This is super exciting! A significant part of my nine month sewing plan is to increase my Regency wardrobe pieces so I have more options for varying weather conditions and activities, including accessories. I’ll list my plan in another post sometime soon-ish, but let me jump forward to say that it includes a chemisette.
Well, there aren’t many extant chemisettes that I know of and it doesn’t seem like many other people are able to reference a wide variety either. Janet Arnold has patterns for some of them in Patterns of Fashion I… and I didn’t originally want to go with one of those (because, you know, it seems like everyone does and I like to be different), but after researching and realizing that Janet Arnold has the monopoly on extant chemisettes I decided to just go with it. I also do really like the chemisettes she has… I particularly like the ones with the mushroom pleated collars. And that style will work well for my wardrobe planning, because I want to make high necked walking dresses, spencers, and pelisses, and I like the idea of the mushroom pleating filling in the high necklines. Plus, the Regency was full of 16th century style references and ruff-like things.
All of that to explain that I looked into ways to make mushroom pleats. I discovered that the best way is to use a fluting iron: a special type of iron that produces small pleats. I got super excited and bought one on ebay for about $20.
I also did research about different types and brands of fluting irons. This website was super informative about different types and their values. This one also has good pictures and information about fluting irons and their use. Essentially there are three types. I bought the rocking sort, which is an iron and a base; there is also the rolling sort, which has a rolling device (like a paint roller) and a base; and then there is the cranking sort, which has two rolls that wring the fabric through to create the pleats.
I chose to buy the rocking sort of fluting iron because of the price. There are enough of particular brand I bought (Geneva) in circulation today that they are relatively inexpensive. The type bought was patented in 1866, as you will see.
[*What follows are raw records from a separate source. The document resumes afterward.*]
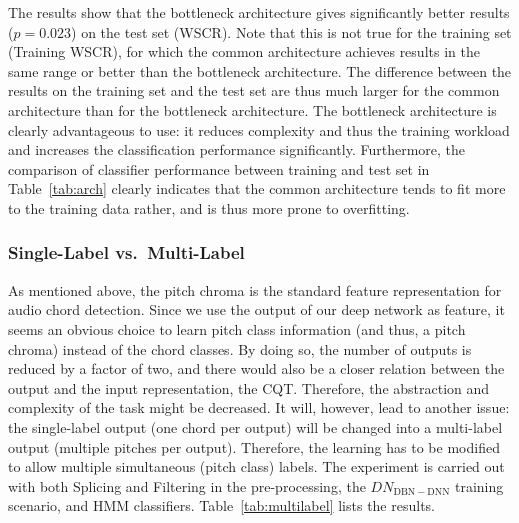 \documentclass{article}
\begin{document}
The results show that the bottleneck architecture gives significantly better results ($p=0.023$) on the test set (WSCR). Note that this is not true for the training set (Training WSCR), for which the common architecture achieves results in the same range or better than the bottleneck architecture. The difference between the results on the training set and the test set are thus much larger for the common architecture than for the bottleneck architecture.
The bottleneck architecture is clearly advantageous to use: it reduces complexity and thus the training workload and increases the classification performance significantly. Furthermore, the comparison of classifier performance between training and test set in Table~\ref{tab:arch} clearly indicates that the common architecture tends to fit more to the training data rather, and is thus more prone to overfitting. 


\subsubsection{Single-Label vs.\ Multi-Label}
As mentioned above, the pitch chroma is the standard feature representation for audio chord detection. Since we use the output of our deep network as feature, it seems an obvious choice to learn pitch class information (and thus, a pitch chroma) instead of the chord classes. By doing so, the number of outputs is reduced by a factor of two, and there would also be a closer relation between the output and the input representation, the CQT. Therefore, the abstraction and complexity of the task might be decreased. It will, however, lead to another issue: the single-label output (one chord per output) will be changed into a multi-label output (multiple pitches per output). Therefore, the learning has to be modified to allow multiple simultaneous (pitch class) labels. 
The experiment is carried out with both Splicing and Filtering in the pre-processing, the $DN_\mathrm{DBN-DNN}$ training scenario, and HMM classifiers. Table~\ref{tab:multilabel} lists the results. 
\end{document}
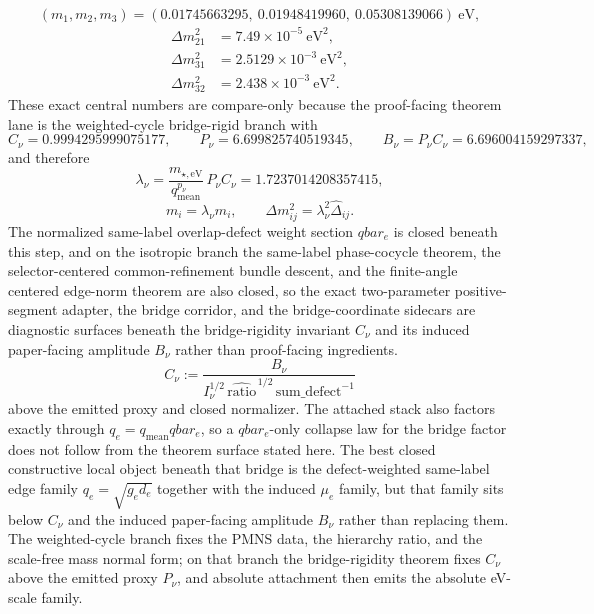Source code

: \documentclass[11pt]{article}
\begin{document}
\[
(m_1,m_2,m_3)=(0.01745663295,\ 0.01948419960,\ 0.05308139066)\ \mathrm{eV},
\]
\[
\begin{aligned}
\Delta m_{21}^2&=7.49\times10^{-5}\ \mathrm{eV}^2,\\
\Delta m_{31}^2&=2.5129\times10^{-3}\ \mathrm{eV}^2,\\
\Delta m_{32}^2&=2.438\times10^{-3}\ \mathrm{eV}^2.
\end{aligned}
\]
These exact central numbers are compare-only because the proof-facing theorem lane is the weighted-cycle bridge-rigid branch with
\[
C_\nu=0.9994295999075177,\qquad
P_\nu=6.699825740519345,\qquad
B_\nu=P_\nu C_\nu=6.696004159297337,
\]
and therefore
\[
\lambda_\nu=\frac{m_{\star,\mathrm{eV}}}{q_{\mathrm{mean}}^{p_\nu}}\,P_\nu C_\nu=1.7237014208357415,
\]
\[
m_i=\lambda_\nu \widehat m_i,
\qquad
\Delta m_{ij}^2=\lambda_\nu^2 \widehat{\Delta}_{ij}.
\]
The normalized same-label overlap-defect weight section \(qbar_e\) is closed beneath
this step, and on the isotropic branch the same-label phase-cocycle theorem, the
selector-centered common-refinement bundle descent, and the finite-angle centered edge-norm
theorem are also closed, so the exact two-parameter positive-segment adapter, the bridge corridor, and the bridge-coordinate sidecars are diagnostic surfaces beneath the bridge-rigidity invariant \(C_\nu\) and its induced paper-facing amplitude \(B_\nu\) rather than proof-facing ingredients.
\[
C_\nu:=\frac{B_\nu}{I_\nu^{1/2}\,\widehat{\mathrm{ratio}}^{\,1/2}\,\mathrm{sum\_defect}^{-1}}
\]
above the emitted proxy and closed normalizer. The attached stack also factors exactly through
\(q_e = q_{\mathrm{mean}} qbar_e\), so a \(qbar_e\)-only collapse law for the bridge factor does
not follow from the theorem surface stated here. The best closed constructive local object beneath that bridge is the
defect-weighted same-label edge family \(q_e=\sqrt{g_e d_e}\) together with the induced
\(\mu_e\) family, but that family sits below \(C_\nu\) and the induced paper-facing amplitude \(B_\nu\) rather than replacing them.
The weighted-cycle branch fixes the PMNS data, the hierarchy ratio, and the
scale-free mass normal form; on that branch the bridge-rigidity theorem fixes
\(C_\nu\) above the emitted proxy \(P_\nu\), and absolute attachment then emits the
absolute eV-scale family.
\end{document}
I also did research about how to use a fluting iron and how to get your pleats to stay in your fabric. It sounds like the best thing to do is use a homemade mixture of cornstarch and water to starch your fabric before pleating it. Once I try it I’ll report on how that works! One thing that did stump me for a day or two was how I plan to heat this thing and which part to heat. A lady in the 19th century could have heated either part on her cast iron stove, but I was thinking”I don’t have a cast iron stove… how am I going to heat this??? Do I heat the iron, or the base?” Well, one of those questions was easily solved by using my eyeballs…
Isn’t it fabulous that the manufacturer included some sort of direction? I was thinking of putting either the base or the iron in the oven… And then it occurred to me that I do have a stove, even if it is not a cast iron stove… So my current plan is to heat the base on the stove, and then somehow figure out a way to take it off the stove, so I can use it without fear of burning my fabric by having it touch a hot burner. I’ll have to report back on that part of the adventure, too!
You can see that the iron and base are a little grimy, so I also need to consider cleaning them before I try using them. I have not yet researched methods of cleaning cast iron. I imagine you can use similar methods as to what you might use to clean a cast iron pot? If you have ideas about the cleaning, please do share!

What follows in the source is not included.